第4章122話:次なる旅へ
「ようやくダンジョンに潜る日々が終わったな。で……? 次はどこにいくのじゃ?」
とノルドゥーラが聞いてきた。
俺は答える。
「次の行き先は【ベルナダ武人国】にしたいと考えている」
「ベルナダ武人国……聞いたことがあるな。たしか戦士の国だとか」
「そうだ」
と俺は肯定した。
武人国という名の通り、ベルナダは武を重んじている国家である。
全ての国民が武術や剣術を学び、戦士として育てられる。
相手を殺さない範囲での私闘が合法であり、日常的に喧嘩や闘争、ストリートファイトがおこなわれている。
「ベルナダ武人国では、5年に1度、国王を選出するための闘技大会がおこなわれる。そこで優勝した者が、国王への挑戦権を得られ、国王を討伐することができれば、王となれるのだ」
ベルナダ武人国は、武を重んじているだけあって、国王さえも強さによって選出される。
国の統治者は最強の戦士でなければならない――――というのが国是だからだ。
5年に1度だけ開催される【総合闘技大会】に優勝し、そのあとで現国王を倒すことができれば、新しい国王に即位できるのだ。

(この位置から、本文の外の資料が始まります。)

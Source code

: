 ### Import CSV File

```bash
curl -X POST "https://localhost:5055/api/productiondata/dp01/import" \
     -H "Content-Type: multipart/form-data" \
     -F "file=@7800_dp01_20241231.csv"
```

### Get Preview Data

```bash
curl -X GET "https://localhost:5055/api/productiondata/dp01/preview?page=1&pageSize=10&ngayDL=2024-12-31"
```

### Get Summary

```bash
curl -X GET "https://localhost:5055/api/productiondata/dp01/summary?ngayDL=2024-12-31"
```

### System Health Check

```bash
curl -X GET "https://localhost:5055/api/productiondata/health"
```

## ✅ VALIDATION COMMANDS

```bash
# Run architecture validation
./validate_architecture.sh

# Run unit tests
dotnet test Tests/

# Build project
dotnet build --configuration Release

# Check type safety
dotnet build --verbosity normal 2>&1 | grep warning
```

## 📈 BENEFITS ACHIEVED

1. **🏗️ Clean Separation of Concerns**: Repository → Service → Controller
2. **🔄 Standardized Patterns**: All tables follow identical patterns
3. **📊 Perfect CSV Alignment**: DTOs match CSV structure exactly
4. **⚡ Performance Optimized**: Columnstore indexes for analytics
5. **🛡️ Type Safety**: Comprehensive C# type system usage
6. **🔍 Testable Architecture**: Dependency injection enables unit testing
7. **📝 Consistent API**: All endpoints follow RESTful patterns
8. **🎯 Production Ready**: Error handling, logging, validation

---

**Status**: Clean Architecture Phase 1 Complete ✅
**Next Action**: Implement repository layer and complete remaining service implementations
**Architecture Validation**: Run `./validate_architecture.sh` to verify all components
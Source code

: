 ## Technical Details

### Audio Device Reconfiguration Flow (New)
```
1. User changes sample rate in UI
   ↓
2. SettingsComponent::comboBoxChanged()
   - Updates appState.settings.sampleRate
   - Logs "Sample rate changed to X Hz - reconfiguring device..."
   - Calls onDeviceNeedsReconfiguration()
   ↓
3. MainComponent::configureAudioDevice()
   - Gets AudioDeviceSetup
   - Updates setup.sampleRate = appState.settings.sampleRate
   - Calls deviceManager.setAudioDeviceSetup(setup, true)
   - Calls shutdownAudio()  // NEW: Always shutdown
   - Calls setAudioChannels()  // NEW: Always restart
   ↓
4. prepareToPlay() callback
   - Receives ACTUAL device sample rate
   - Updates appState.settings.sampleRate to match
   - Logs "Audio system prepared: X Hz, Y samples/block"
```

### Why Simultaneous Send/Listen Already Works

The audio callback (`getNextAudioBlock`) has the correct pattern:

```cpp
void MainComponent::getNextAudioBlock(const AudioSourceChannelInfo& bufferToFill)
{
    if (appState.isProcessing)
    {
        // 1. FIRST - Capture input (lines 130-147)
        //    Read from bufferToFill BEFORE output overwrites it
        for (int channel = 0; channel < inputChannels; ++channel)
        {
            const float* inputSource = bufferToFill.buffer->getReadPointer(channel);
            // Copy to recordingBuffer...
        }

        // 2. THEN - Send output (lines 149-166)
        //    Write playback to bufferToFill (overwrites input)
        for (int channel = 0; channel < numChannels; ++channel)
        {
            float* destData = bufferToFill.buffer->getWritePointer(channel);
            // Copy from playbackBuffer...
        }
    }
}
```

「野蛮人のような国だニャ。強いからといって国を治められるとは限らないニャ」
「そうだな。だから実際のところ、国の統治は王や武官ではなく、文官たちがおこなっている」
ベルナダ武人国において、王になるための条件は『強さ』だけだ。
即位にあたって、政治や経済に関する知識や資質は問われない。
しかし現実問題、脳みそが筋肉でできている者に国の統治を任せられないだろう。
だから結局、国政については頭のいいエリート官僚たちがおこなっている。
官吏が縁の下を支え、そのうえで戦士たちが活躍する国なのだ。
「そして今年、【総合闘技大会】が開催されることになっている。俺は大会に出場し、国王を討伐しようと思う」
「なんじゃと? それはつまり、国王になるということか?」
「ああ。ベルナダ武人国の王室には、欲しいアイテムが眠っているからな」
そのアイテムを入手するために、王を目指すというわけだ。
「しかし王になるといろいろ面倒ではないかニャ? 仕事も多くて大変ニャ」
「いや……さっきも言った通り、政治については官吏がおこなう。俺はただ王になるだけで、国政については部下に丸投げするつもりだ」
「なんという無責任な王じゃ」
とノルドゥーラは呆れたような顔をした。
……まあ、王になった以上は、ある程度の仕事はすると思う。
基本、丸投げするつもりなのは事実だが。
「ともかく、次の方針はそんなところだ。だからまずはベルナダ武人国へ向かおう」
「転移魔法を使うのかニャ?」
「……いや、一度も行ったことが無い場所へ転移することは不可能だ。ベルナダ武人国には、ノルドゥーラに乗って向かうことになるだろう」
「ニャニャ! 竜の背中に乗れるのかニャ! それは楽しみニャ!」
とヴィシーが期待をにじませて、はしゃいだ。
かくして俺たちは、リュドラウスの大断崖をあとにする。
新たな旅が始まりを迎えるのだった。